I've seen Whipping Boy have very good and very bad nights. Last time they played Limerick on their re-union tour the venue was crammed with event junkie dicks there to hear one or two songs. Beyond that the crowd largely ignored whipping boy and were downright abusive to supports. I suspect this was the same tour you saw them on.
...wow. Bloke gets drunk and cracks on to girls ...and in a nightclub too!! Jaysis he's an awful demon that one.
Fly, you're evidently a U2 fan and I respect that. But here in your own words you're relegating
the song to the role of soundtrack for the video. Maybe that's just the way rock'n'roll has gone since the rise of MTV -but it is nonetheless sad in every sense of the word.
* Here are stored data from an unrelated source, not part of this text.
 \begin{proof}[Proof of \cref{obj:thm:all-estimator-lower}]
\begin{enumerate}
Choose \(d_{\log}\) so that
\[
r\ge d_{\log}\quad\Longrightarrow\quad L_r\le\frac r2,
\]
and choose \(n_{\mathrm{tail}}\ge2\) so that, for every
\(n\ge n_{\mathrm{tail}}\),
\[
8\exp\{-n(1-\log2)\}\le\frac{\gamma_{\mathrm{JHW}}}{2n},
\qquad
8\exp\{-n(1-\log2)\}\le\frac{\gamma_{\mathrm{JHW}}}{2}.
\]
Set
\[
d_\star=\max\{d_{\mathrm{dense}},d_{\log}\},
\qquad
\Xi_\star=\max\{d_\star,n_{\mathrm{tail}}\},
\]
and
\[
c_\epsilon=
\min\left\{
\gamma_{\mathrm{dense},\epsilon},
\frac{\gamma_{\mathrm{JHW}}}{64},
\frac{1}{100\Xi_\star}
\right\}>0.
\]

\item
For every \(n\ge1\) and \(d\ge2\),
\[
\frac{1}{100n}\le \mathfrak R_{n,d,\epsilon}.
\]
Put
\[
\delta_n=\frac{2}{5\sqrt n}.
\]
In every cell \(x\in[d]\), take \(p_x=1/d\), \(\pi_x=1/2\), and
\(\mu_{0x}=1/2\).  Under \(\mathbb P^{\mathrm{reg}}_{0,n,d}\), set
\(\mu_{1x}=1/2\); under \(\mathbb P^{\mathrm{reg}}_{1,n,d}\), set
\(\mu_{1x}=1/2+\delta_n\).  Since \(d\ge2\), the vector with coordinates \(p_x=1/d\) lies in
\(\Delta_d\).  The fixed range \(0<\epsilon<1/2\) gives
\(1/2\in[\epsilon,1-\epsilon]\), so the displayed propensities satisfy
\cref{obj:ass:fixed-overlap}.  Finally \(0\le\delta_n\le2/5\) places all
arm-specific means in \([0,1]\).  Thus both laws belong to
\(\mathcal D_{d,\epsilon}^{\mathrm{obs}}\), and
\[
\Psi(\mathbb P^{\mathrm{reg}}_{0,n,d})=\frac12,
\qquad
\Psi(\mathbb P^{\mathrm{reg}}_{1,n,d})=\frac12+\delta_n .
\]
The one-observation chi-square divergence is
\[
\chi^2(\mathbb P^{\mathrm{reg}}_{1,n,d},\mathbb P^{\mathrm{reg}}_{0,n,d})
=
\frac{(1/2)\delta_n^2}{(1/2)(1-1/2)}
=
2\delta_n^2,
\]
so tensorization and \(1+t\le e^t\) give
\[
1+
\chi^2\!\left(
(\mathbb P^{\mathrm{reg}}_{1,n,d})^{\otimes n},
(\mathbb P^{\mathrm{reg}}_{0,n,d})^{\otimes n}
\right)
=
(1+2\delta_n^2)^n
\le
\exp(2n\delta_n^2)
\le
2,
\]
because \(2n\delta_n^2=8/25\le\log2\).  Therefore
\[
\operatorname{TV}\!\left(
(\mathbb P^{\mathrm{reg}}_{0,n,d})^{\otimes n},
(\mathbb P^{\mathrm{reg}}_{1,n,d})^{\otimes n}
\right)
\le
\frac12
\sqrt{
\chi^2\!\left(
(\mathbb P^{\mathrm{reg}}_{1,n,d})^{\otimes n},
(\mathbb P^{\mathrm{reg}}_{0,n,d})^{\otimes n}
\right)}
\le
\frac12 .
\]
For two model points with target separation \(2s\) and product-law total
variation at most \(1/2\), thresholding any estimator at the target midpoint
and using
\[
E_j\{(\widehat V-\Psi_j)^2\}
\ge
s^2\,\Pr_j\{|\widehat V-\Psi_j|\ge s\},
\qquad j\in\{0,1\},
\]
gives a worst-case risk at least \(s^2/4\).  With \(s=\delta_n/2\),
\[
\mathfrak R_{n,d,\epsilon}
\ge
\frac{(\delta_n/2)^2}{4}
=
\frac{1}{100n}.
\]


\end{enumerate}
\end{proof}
Let's not forget that they're songwriters ...great ones supposedly -not movie makers or video directors. Even if the video is the best thing since sliced pan -I think it unlikely their actual creative input, expressed as a percentage, would make it out of single figures.
...is the correct answer.
He has a very valid point Neil and it's fair to make it. If Get On Your Boots (horrific grammar btw) was released by an even moderately famous band it'd quite likely die on it's hole. But because of their sheer popularity and the inertia of the media -especially those who draw up playlists - it'll be rammed down throats until consensus is arrived at that it's great sure.
The same can be said, I think, of much of their output in the last two decades which says to me they're still to an extent riding a quite remarkable wave created primarily by The Joshua Tree. It is no co-incidence, to my mind, that the best thing they've released since then was originally a b-side of one of the singles from the Joshua Tree.